Low-temperature piezoelectric/ferroelectric coating layer driving lithium-ion rapid diffusion and structure stability of LiCoO2 cathode

The increase in charging cut-off voltage accelerates the structure degradation and stress-strain accumulation of LiCoO2 (LCO) cathode, leading to heightened side reactions on the electrode surface and ultimately diminishing its electrochemical performance. Here, the piezoelectric LiTaO3 (LTO) and ferroelectric SrTiO3 (STO), and MgTiO3 (MTO) show matched preparation temperature with LCO electrode, which were utilized as coating layers to transform the stress and strain experienced during the high-voltage charging and discharging processes into polarization fields, thereby enhancing the electrochemical functionality.

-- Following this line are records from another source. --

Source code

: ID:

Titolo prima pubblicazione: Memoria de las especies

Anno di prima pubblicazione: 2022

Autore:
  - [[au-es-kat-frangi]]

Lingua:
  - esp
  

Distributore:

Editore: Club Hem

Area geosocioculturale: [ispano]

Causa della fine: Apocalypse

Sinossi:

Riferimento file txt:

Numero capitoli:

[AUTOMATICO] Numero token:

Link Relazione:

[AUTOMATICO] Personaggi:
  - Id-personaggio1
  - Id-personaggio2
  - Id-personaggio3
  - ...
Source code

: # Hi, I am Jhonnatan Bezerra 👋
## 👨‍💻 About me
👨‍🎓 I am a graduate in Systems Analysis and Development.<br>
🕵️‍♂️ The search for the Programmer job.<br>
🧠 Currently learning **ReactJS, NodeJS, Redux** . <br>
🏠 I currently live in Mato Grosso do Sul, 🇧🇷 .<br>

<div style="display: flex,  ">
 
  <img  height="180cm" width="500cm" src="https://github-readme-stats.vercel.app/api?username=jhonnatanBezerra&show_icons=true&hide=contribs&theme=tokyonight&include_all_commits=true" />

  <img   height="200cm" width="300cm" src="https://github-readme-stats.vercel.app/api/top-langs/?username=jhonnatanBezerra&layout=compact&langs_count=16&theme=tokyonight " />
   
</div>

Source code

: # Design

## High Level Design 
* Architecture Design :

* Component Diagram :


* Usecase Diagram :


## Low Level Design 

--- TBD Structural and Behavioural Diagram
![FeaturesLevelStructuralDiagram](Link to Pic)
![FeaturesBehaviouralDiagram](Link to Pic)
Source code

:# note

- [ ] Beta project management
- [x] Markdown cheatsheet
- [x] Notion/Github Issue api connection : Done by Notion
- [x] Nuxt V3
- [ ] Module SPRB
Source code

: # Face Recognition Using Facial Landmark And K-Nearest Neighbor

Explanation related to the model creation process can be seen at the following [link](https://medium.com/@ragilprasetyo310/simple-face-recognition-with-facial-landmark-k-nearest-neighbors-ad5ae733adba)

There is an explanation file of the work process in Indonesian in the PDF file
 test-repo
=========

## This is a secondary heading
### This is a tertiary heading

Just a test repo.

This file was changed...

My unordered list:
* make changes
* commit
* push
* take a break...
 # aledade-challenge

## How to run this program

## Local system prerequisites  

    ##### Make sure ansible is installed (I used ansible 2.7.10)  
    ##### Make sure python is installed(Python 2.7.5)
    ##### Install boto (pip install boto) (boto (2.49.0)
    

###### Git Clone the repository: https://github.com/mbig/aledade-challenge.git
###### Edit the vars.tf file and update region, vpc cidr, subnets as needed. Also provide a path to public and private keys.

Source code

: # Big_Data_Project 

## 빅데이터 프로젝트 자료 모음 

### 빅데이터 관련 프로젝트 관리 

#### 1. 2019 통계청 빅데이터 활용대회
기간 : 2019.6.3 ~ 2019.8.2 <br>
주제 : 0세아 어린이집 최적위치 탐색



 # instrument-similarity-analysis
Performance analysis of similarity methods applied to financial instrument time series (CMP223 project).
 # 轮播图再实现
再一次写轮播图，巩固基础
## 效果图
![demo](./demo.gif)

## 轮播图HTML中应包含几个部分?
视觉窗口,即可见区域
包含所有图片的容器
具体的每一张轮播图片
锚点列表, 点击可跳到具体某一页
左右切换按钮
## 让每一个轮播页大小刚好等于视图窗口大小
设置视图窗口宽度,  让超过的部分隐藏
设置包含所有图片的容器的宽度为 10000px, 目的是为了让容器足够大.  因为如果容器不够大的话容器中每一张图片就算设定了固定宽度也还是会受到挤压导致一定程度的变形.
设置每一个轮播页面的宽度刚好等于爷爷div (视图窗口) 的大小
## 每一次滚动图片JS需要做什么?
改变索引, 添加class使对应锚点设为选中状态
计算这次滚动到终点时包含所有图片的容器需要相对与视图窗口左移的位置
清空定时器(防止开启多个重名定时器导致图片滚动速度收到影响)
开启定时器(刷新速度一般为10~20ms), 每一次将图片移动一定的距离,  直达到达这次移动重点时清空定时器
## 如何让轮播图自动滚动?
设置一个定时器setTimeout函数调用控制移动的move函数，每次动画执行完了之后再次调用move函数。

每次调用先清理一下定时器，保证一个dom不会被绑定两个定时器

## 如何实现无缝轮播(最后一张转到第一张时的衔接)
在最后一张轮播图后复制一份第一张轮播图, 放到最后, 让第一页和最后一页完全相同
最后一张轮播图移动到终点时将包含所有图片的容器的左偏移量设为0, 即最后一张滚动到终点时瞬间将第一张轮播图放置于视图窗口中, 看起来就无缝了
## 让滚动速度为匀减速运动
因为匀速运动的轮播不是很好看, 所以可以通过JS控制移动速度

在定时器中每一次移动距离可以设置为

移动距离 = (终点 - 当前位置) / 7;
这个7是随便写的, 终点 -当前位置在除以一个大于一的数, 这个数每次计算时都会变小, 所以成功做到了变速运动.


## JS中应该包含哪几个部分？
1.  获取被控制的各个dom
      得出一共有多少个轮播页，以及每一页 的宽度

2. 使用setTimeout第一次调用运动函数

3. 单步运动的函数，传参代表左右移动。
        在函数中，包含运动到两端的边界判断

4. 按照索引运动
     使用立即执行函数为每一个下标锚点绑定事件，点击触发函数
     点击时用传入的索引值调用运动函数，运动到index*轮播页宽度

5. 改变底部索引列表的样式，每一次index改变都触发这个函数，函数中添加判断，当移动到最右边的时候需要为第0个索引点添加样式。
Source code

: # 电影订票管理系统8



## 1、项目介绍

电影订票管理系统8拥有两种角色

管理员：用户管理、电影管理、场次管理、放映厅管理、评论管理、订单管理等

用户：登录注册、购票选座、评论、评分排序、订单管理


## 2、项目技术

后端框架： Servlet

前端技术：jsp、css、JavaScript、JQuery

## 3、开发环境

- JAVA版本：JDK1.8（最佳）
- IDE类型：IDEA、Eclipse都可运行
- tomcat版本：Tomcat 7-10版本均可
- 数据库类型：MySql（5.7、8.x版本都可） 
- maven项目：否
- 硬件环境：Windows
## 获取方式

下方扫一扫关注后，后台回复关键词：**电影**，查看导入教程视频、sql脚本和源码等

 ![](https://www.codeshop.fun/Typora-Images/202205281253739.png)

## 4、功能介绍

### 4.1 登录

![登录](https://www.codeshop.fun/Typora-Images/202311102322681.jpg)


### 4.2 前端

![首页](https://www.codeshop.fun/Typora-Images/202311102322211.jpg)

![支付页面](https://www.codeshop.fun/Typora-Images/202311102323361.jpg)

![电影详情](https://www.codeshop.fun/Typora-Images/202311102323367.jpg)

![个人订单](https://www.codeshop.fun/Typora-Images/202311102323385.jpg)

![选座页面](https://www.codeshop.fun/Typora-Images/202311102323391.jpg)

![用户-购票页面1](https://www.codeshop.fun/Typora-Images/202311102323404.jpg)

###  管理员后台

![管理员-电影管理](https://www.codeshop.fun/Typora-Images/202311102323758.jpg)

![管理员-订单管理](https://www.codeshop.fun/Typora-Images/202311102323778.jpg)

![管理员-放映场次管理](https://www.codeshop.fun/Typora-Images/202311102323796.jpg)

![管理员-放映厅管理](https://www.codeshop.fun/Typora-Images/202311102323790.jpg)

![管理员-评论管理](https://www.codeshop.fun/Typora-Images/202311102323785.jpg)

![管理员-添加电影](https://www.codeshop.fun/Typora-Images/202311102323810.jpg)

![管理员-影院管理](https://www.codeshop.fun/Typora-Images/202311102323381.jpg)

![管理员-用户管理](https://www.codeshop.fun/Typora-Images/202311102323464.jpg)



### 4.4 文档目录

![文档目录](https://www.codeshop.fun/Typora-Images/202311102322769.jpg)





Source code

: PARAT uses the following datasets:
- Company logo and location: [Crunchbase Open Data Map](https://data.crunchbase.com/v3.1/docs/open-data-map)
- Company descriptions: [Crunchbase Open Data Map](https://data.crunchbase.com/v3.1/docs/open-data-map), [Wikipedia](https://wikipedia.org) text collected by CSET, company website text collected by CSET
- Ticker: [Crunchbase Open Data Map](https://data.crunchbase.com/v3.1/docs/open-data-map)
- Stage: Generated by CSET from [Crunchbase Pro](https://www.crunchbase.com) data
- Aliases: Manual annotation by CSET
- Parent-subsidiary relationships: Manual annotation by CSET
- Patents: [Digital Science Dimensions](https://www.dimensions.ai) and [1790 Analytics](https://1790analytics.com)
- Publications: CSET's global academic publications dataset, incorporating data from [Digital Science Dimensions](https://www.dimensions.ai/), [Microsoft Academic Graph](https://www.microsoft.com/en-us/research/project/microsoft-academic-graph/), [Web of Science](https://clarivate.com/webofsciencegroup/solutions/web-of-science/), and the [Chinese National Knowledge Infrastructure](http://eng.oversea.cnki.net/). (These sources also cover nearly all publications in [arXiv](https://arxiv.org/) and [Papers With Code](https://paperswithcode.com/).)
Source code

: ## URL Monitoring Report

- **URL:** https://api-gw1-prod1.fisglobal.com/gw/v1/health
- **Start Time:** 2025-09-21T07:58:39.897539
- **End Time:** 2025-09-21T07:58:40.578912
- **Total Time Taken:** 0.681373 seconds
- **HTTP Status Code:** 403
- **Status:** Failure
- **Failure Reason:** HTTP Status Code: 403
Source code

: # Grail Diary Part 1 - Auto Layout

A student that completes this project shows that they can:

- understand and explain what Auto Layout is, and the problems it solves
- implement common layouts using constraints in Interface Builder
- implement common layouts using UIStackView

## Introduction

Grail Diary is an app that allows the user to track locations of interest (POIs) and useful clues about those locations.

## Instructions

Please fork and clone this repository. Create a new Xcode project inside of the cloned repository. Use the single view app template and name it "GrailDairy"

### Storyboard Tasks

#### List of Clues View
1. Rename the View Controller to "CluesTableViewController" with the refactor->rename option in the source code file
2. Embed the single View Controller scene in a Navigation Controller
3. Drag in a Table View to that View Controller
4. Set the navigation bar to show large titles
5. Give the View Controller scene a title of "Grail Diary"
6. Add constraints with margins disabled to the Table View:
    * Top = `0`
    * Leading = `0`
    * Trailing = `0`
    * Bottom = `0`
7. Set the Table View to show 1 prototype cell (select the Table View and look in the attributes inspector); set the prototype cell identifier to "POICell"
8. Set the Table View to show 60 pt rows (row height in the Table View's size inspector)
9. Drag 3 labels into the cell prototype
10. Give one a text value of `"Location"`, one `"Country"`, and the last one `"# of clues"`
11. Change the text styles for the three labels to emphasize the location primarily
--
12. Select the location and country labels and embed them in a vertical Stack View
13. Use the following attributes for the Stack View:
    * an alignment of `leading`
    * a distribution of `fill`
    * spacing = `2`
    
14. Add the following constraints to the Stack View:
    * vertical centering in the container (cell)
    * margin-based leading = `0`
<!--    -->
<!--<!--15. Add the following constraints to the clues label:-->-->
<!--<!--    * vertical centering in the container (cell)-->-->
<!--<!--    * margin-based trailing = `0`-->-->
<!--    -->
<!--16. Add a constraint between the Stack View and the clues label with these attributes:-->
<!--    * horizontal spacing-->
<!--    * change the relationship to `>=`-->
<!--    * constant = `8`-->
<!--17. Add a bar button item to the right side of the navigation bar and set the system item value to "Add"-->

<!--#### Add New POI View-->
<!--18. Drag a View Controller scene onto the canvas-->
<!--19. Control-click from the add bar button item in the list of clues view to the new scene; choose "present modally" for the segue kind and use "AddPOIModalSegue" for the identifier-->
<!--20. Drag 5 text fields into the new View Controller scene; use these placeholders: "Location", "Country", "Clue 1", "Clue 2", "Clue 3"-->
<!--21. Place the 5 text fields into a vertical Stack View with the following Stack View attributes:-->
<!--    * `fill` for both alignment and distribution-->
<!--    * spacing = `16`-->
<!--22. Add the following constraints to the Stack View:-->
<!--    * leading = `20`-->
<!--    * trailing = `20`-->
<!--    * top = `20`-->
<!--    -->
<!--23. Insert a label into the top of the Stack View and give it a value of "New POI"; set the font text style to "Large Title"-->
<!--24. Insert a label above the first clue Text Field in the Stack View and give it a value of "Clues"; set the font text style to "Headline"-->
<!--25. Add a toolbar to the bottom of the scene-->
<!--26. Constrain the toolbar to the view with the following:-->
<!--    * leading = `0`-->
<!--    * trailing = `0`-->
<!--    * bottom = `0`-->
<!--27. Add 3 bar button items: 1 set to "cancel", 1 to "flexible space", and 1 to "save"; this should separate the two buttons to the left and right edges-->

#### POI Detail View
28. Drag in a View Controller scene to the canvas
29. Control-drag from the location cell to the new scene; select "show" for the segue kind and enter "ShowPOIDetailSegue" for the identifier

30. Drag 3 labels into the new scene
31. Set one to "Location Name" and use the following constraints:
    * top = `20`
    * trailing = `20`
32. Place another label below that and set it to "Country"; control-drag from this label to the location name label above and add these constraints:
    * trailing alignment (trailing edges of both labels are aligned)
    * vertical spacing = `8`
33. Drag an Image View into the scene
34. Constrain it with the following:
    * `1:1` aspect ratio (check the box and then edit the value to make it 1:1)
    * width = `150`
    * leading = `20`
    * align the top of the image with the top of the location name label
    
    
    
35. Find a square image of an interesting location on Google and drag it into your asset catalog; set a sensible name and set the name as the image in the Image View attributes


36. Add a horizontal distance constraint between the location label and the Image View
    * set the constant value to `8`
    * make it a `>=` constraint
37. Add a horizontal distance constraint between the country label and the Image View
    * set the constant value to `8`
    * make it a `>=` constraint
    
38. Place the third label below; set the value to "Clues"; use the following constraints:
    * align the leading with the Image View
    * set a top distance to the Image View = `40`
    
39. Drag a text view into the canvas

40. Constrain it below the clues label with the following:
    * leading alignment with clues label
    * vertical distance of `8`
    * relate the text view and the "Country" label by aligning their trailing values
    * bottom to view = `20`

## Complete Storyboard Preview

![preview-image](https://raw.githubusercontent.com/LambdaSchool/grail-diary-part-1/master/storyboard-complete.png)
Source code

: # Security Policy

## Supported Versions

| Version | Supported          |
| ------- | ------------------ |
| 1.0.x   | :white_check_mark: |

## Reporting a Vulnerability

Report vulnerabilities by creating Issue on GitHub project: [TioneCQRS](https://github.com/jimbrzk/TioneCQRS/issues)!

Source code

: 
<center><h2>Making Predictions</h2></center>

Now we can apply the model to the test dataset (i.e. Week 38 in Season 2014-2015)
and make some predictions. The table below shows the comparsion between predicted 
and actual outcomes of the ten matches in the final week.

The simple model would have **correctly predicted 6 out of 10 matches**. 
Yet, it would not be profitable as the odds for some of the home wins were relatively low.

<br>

Taking the LTO coating layer as an example, the 2 wt% LTO-LCO electrode exhibits an obvious elevation of electrochemical, achieving 172.8 mAh center dot g-1 at 0.1 C (135.8 mAh center dot g-1 at 5 C) and maintaining a capacity retention rate of 84.8 % (1 C = 274 mAh center dot g-1 , 3.0-4.5 V) after 200 cycles. This research proves that the low-temperature piezoelectric/ferroelectric materials can be used as a coating layer of LCO electrodes to transform the stress and strain into polarization fields, which reduce the lattice expansion and accelerate the Li+ transport for designing high-performance LCO batteries in the future.